10.2 | Other Arrangements |
In connection with the Offer, the Offeror has entered into a facility agreement with The Hongkong and Shanghai Banking Corporation Limited, Singapore Branch (“HSBC”) as lender. Under the facility agreement, HSBC has agreed to make available to the Offeror a Singapore dollar term loan facility which shall be applied by the Offeror towards payment of the Offer Shares to be acquired by the Offeror pursuant to the Offer (the “Facility”).
There will be certain security arrangements entered into in connection with the Facility made available by HSBC, including: (a) a charge over all of the shares of the Offeror in favour of HSBC; and (b) a charge over all of the Shares acquired by the Offeror pursuant to the Offer, in favour of HSBC.
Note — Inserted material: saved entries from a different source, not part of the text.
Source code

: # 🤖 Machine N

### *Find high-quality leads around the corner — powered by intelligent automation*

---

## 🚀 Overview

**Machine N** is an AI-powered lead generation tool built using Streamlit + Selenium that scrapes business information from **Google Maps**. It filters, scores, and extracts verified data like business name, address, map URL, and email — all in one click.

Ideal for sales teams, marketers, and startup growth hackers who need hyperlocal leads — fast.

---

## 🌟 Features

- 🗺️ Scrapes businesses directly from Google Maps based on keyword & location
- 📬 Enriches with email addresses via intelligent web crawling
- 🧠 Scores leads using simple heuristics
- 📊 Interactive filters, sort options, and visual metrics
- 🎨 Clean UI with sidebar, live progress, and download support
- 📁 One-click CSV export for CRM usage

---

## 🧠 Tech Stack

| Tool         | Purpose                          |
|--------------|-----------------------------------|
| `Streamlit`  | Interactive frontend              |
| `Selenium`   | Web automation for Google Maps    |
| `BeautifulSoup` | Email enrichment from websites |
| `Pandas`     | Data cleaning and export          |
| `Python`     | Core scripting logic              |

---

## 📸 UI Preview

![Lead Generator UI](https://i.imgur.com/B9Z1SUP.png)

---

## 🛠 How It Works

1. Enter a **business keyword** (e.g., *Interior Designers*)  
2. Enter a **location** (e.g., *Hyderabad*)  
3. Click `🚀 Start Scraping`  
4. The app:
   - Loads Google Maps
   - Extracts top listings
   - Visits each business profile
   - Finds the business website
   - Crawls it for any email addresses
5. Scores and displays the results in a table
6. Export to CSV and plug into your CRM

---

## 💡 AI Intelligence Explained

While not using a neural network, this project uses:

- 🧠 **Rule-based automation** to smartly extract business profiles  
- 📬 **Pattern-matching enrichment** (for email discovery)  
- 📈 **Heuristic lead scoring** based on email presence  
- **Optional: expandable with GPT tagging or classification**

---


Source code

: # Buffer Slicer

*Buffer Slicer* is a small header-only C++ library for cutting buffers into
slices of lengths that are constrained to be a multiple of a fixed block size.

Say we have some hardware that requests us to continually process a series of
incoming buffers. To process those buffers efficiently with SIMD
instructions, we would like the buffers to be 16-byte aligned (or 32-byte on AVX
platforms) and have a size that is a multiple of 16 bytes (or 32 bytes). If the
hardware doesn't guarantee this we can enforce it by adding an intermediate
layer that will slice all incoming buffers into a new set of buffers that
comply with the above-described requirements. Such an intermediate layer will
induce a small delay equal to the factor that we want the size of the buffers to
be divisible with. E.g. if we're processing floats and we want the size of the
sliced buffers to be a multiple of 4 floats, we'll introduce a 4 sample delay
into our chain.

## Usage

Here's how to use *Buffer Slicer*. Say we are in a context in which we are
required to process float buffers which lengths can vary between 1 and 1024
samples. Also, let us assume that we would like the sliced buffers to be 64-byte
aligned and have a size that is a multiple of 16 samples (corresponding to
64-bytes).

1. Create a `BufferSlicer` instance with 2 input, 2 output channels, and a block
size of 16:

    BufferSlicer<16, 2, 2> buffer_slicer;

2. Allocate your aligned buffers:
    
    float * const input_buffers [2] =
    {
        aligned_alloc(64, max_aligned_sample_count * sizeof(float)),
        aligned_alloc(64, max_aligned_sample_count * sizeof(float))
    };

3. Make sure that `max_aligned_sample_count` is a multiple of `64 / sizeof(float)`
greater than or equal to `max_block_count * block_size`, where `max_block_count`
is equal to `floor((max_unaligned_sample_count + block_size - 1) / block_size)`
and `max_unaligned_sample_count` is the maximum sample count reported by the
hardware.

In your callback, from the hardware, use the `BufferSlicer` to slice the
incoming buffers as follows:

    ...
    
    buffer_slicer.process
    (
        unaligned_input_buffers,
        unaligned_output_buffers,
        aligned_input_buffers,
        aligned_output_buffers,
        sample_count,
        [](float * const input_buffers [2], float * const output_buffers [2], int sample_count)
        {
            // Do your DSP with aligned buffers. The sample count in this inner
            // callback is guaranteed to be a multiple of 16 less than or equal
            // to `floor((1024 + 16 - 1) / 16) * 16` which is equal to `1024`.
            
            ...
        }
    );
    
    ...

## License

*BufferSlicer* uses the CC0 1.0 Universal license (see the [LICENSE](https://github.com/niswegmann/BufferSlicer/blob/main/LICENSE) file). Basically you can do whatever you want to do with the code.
Save as set out above, as at the Offer Announcement Date and based on the latest information available to the Offeror, none of the Relevant Persons has:
10.2.1 | entered into an arrangement (whether by way of option, indemnity or otherwise) in relation to shares of the Offeror or the Relevant Securities which might be material to the Offer; |
10.2.2 | received any irrevocable commitment or undertaking from any party to accept or reject the Offer in respect of any Relevant Securities, save for the Irrevocable Undertakings; |
10.2.3 | granted any security interest in respect of any Relevant Securities in favour of another person, whether through a charge, pledge or otherwise; |
10.2.4 | borrowed any Relevant Securities from another person (excluding borrowed Relevant Securities which have been on-lent or sold); and |
10.2.5 | lent any Relevant Securities to another person. |
10.3 | Confidentiality |
In the interests of confidentiality, the Offeror has not made enquiries in respect of certain other persons who are or may be presumed to be acting in concert with the Offeror in connection with the Offer. Further enquiries will be made of such persons and the relevant disclosures, if any, will be made in due course and in the Offer Document.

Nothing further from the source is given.